REFERENCE: Top Incomes in the Long Run of History┬╗

Income inequality has been changing quite dramatically over time, in particular at the very top of the distribution, as illustrated by figure 1 on the next page, reproduced from Piketty's "Capital in the 21st century." How do we know this? In particular thanks to the careful historical work by various authors, reviewed in Atkinson et al. (2011), using tax data. In order to estimate top income shares, we need estimates of (i) how much income the rich received, and (ii) how large the total income generated in the economy was. In this chapter we shall be concerned with the question of how to get the first of these. Top incomes are estimated in this literature using historical tax data. The distribution of top incomes (and of top wealth holdings) is well approximated by the so-called Pareto distribution. The problem of estimating top incomes reduces to the problem of estimating the parameter \(\alpha\) of this distribution.

1. Definition of the Pareto distribution

We shall suppose incomes \(Y\) above an income level of \(\underline{y}\) follow a Pareto distribution. This assumption was shown to provide a good approximation in many studies. The Pareto distribution is defined by the property that

$$ P(Y>y | Y \geq \underline{y}) = \left ( \underline{y} /y\right )^{\alpha_0} $$

for \(y \geq \underline{y}\), where \(\alpha_0 >1\). That is, the share of incomes above a cutoff \(y\) declines with \(y^{-\alpha_0}\). Our goal is to estimate the Pareto parameter \(\alpha_0\), which we can then use to calculate top income shares.

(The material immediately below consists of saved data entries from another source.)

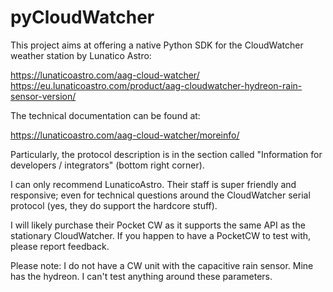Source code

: # pyCloudWatcher

This project aims at offering a native Python SDK for the CloudWatcher weather station by Lunatico Astro:

https://lunaticoastro.com/aag-cloud-watcher/
https://eu.lunaticoastro.com/product/aag-cloudwatcher-hydreon-rain-sensor-version/

The technical documentation can be found at:

https://lunaticoastro.com/aag-cloud-watcher/moreinfo/

Particularly, the protocol description is in the section called "Information for developers / integrators" (bottom right corner).

I can only recommend LunaticoAstro. Their staff is super friendly and responsive; even for technical questions around the CloudWatcher serial protocol (yes, they do support the hardcore stuff).

I will likely purchase their Pocket CW as it supports the same API as the stationary CloudWatcher. If you happen to have a PocketCW to test with, please report feedback.

Please note: I do not have a CW unit with the capacitive rain sensor. Mine has the hydreon. I can't test anything around these parameters.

We can calculate the density of the Pareto distribution, conditional on \(Y \geq \underline{y}\), by taking derivatives:

$$f(Y;\alpha_0) = - \frac{\partial}{\partial y}P(Y>y | Y \geq \underline{y}) = - \frac{\partial}{\partial y} \left ( \underline{y} /y\right )^{\alpha_0} = \alpha_0 \left ( \underline{y} /y\right )^{\alpha_0}\cdot y^{-1} .$$

The Pareto distribution has the interesting feature that, for any \(y\geq \underline{y}\),

$$E[Y|Y\geq y] = \frac{\alpha_0}{\alpha_0-1} \cdot y.$$

Top 1% income share in the US. Reproduced from Piketty 2014

Try to verify this by calculating the expectation by integration. This equation tells us that the average income of those receiving more than \(y\), relative to \(y\), equals \({\alpha_0}/({\alpha_0-1})\) — no matter what value \(y\) we pick! The smaller the parameter \(\alpha_0\) is, the larger are the incomes received by the very rich, and the larger will be our estimates of income inequality. Suppose we know the cutoff \(q^{99}\) such that 99% of incomes are below this cutoff. We can then calculate the average income of the 1 as $$\overline{y}^{1\%} = \frac{\alpha_0}{\alpha_0-1} \cdot q^{99}.$$ You can find more information on the Pareto distribution HERE.

2. Maximum likelihood

Suppose you have i.i.d. observations \(y_1, \ldots, y_n\) of incomes above \(\underline{y}\) from historical tax data. We want to estimate the parameter \(\alpha\) using this data. One general method to construct estimators is to find the parameter which gives us the highest "probability" for finding the observations that we have; this idea is called maximum likelihood estimation (MLE). Formally, the maximum likelihood estimator is defined as

$$\widehat{\alpha}^{MLE} = {\operatorname{argmax}}_\alpha \prod_{i=1}^n f(y_i; \alpha) = {\operatorname{argmax}}_\alpha \sum_{i=1}^n \log(f(y_i; \alpha)). $$

This is the value of \(\alpha\) which maximizes the density of our observations. Note that between the second and third term we applied logs to everything — this is OK, since the logarithm is monotonically increasing and this therefore does not change the maximization problem.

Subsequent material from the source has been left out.